Directions: Please state how many lines of the data below contain the word "schools", offering nothing besides the number.

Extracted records
────

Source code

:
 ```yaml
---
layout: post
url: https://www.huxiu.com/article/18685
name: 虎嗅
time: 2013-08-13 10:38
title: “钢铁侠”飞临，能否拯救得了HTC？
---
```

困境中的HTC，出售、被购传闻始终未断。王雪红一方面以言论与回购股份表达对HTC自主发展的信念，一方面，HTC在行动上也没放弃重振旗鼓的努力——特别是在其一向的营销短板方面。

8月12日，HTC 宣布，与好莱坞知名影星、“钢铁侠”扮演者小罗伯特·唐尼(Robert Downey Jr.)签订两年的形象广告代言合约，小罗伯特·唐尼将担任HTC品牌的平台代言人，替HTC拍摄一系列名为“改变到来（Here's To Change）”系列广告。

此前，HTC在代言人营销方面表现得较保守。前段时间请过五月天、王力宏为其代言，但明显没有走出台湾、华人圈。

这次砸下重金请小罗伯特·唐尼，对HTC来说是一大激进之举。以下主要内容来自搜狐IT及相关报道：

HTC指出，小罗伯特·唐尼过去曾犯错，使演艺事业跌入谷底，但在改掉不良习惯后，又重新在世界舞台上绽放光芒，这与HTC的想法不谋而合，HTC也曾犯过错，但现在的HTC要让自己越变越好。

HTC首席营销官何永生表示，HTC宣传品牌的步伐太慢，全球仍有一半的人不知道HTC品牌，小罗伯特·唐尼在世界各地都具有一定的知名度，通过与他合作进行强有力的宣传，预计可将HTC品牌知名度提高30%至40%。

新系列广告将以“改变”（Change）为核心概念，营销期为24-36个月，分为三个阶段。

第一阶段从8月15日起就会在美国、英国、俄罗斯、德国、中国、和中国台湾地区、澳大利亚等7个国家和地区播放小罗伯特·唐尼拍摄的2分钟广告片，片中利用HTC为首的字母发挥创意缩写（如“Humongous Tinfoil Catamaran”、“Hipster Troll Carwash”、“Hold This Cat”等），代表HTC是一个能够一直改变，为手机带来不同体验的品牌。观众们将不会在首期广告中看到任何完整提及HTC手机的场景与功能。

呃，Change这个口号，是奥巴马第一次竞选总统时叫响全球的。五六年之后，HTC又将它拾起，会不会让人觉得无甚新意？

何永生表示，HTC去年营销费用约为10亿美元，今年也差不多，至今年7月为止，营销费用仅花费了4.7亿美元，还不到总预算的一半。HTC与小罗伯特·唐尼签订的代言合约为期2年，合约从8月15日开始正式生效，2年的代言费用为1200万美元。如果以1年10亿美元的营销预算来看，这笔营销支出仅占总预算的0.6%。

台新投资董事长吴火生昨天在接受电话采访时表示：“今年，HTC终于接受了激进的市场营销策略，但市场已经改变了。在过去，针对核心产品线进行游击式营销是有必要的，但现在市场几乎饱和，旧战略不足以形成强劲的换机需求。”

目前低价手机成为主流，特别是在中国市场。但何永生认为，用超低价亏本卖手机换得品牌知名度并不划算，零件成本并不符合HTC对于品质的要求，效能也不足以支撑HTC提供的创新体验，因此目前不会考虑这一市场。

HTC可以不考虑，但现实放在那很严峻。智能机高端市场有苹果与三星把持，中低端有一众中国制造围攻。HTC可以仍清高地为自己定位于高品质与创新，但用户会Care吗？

────

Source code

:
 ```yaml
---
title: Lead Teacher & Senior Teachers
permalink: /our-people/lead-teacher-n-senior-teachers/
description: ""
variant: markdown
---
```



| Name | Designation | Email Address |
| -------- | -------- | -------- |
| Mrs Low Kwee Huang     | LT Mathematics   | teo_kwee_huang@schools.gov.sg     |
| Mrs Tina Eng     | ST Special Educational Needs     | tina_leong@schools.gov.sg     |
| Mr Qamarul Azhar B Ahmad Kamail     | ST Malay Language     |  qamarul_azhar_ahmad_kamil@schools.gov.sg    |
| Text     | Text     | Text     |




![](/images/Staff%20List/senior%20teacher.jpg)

────

Solution: 3